1.2 Local Financial Independence (X1)
Local financial independence indicates the level of
ability of a region in self-financing government
activities, development and services to the
community who have paid taxes and levies as a
source of income required area. Ratio of local
financial independence is indicated by the amount of
local revenue compared to regional income derived
from other sources (revenue transfer), among others:
tax-sharing, tax-sharing share of natural resource
taxes, general allocation funds and special
allocations, emergency funds and loans (Halim,
2008). If the level of regional dependence on the
assistance of external parties of the central and
provincial governments is low, the independence of
the regional will be even higher. However, if the
independence of an area falls, the dependence of the
region on the central government will be even higher.

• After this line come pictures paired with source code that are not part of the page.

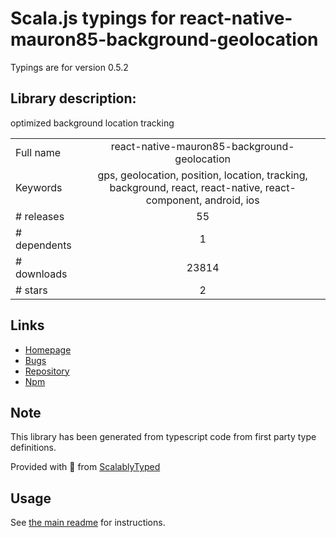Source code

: 
# Scala.js typings for react-native-mauron85-background-geolocation

Typings are for version 0.5.2

## Library description:
optimized background location tracking

|                    |                 |
| ------------------ | :-------------: |
| Full name          | react-native-mauron85-background-geolocation |
| Keywords           | gps, geolocation, position, location, tracking, background, react, react-native, react-component, android, ios |
| # releases         | 55 |
| # dependents       | 1 |
| # downloads        | 23814 |
| # stars            | 2 |

## Links
- [Homepage](https://github.com/mauron85/react-native-background-geolocation#readme)
- [Bugs](https://github.com/mauron85/react-native-background-geolocation/issues)
- [Repository](https://github.com/mauron85/react-native-background-geolocation)
- [Npm](https://www.npmjs.com/package/react-native-mauron85-background-geolocation)
    


## Note
This library has been generated from typescript code from first party type definitions.

Provided with :purple_heart: from [ScalablyTyped](https://github.com/oyvindberg/ScalablyTyped)

## Usage
See [the main readme](../../readme.md) for instructions.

It can be indicated that if local original income is
high, the allocation of capital expenditure can be
realized smoothly. Therefore, this study argues the
regional financial independence ratio is positively
related with capital expenditure.
1.3 Local Revenue Effectiveness (X2)
Local revenue effectiveness shows the ability of local
governments to realize the planned local revenue in
accordance with the target set based on the real
potential of the region itself (Mahmudi, 2010). The
effectiveness of local revenue is categorized into 5
levels of effectiveness, namely: very effective
(>100%), effective (90% -100%), effective enough
(80% -90%), less effective (60% -80%), not effective
(< 60%). Thus, this studies hypothesize that the
higher the ratio of local revenue effectiveness, the
better the performance of the local government and
then the higher the capital expenditure.
1.4 Local Financial Efficiency (X3)
The local financial efficiency illustrates the
comparisons between the amount of costs incurred for
income generation and the realization of received
revenues (Paul and Kenneth, 2003). An activity has
run efficiently if the implementation of the work has
reached the output with the lowest cost or with a
minimal cost of the desired result. The allocation of
capital expenditure is important to be realized
effectively to meet the demands and needs of the local
community and to facilitate development and
improve public service facilities. Thus, this studies
hypothesize that the higher the ratio of local financial
efficiency, the higher the capital expenditure.
1.5 Balancing Fund (Z)
According to Law No.33 of 2004 (BPK, 2004), the
central and regional financial balances are a system
of government financing in order to minimize the
fiscal gap between central and regional government.